### What you need to do
Print out the data below. Do not alter a single line.

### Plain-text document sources

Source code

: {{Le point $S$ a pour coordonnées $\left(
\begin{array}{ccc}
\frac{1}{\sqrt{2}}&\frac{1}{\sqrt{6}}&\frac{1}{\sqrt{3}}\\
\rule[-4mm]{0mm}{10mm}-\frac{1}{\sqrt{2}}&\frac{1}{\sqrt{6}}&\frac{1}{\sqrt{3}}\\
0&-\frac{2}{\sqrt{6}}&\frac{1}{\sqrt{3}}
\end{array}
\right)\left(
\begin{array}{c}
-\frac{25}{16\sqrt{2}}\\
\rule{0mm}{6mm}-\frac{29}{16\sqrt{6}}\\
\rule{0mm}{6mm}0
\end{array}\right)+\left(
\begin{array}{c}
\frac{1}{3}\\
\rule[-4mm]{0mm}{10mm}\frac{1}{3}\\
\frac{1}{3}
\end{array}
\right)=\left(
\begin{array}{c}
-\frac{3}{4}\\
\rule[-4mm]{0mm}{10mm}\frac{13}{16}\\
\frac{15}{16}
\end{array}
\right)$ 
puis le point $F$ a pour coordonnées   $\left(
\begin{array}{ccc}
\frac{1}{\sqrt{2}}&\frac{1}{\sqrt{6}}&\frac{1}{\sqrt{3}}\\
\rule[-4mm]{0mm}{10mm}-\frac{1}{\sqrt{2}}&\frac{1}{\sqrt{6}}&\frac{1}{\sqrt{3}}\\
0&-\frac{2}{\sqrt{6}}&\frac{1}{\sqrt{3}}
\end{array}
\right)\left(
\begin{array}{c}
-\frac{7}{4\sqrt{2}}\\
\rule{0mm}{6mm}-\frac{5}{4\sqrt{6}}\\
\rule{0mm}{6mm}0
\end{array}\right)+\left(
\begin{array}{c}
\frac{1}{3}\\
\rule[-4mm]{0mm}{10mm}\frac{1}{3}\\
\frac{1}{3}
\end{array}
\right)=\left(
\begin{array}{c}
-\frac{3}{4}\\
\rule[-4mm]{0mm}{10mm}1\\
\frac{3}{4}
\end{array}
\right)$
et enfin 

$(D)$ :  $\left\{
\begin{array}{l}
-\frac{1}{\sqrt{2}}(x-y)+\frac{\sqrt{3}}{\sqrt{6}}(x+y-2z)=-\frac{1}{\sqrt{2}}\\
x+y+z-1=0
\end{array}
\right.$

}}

### Worked solution
Source code

: {{Le point $S$ a pour coordonnées $\left(
\begin{array}{ccc}
\frac{1}{\sqrt{2}}&\frac{1}{\sqrt{6}}&\frac{1}{\sqrt{3}}\\
\rule[-4mm]{0mm}{10mm}-\frac{1}{\sqrt{2}}&\frac{1}{\sqrt{6}}&\frac{1}{\sqrt{3}}\\
0&-\frac{2}{\sqrt{6}}&\frac{1}{\sqrt{3}}
\end{array}
\right)\left(
\begin{array}{c}
-\frac{25}{16\sqrt{2}}\\
\rule{0mm}{6mm}-\frac{29}{16\sqrt{6}}\\
\rule{0mm}{6mm}0
\end{array}\right)+\left(
\begin{array}{c}
\frac{1}{3}\\
\rule[-4mm]{0mm}{10mm}\frac{1}{3}\\
\frac{1}{3}
\end{array}
\right)=\left(
\begin{array}{c}
-\frac{3}{4}\\
\rule[-4mm]{0mm}{10mm}\frac{13}{16}\\
\frac{15}{16}
\end{array}
\right)$ 
puis le point $F$ a pour coordonnées   $\left(
\begin{array}{ccc}
\frac{1}{\sqrt{2}}&\frac{1}{\sqrt{6}}&\frac{1}{\sqrt{3}}\\
\rule[-4mm]{0mm}{10mm}-\frac{1}{\sqrt{2}}&\frac{1}{\sqrt{6}}&\frac{1}{\sqrt{3}}\\
0&-\frac{2}{\sqrt{6}}&\frac{1}{\sqrt{3}}
\end{array}
\right)\left(
\begin{array}{c}
-\frac{7}{4\sqrt{2}}\\
\rule{0mm}{6mm}-\frac{5}{4\sqrt{6}}\\
\rule{0mm}{6mm}0
\end{array}\right)+\left(
\begin{array}{c}
\frac{1}{3}\\
\rule[-4mm]{0mm}{10mm}\frac{1}{3}\\
\frac{1}{3}
\end{array}
\right)=\left(
\begin{array}{c}
-\frac{3}{4}\\
\rule[-4mm]{0mm}{10mm}1\\
\frac{3}{4}
\end{array}
\right)$
et enfin 

$(D)$ :  $\left\{
\begin{array}{l}
-\frac{1}{\sqrt{2}}(x-y)+\frac{\sqrt{3}}{\sqrt{6}}(x+y-2z)=-\frac{1}{\sqrt{2}}\\
x+y+z-1=0
\end{array}
\right.$

}}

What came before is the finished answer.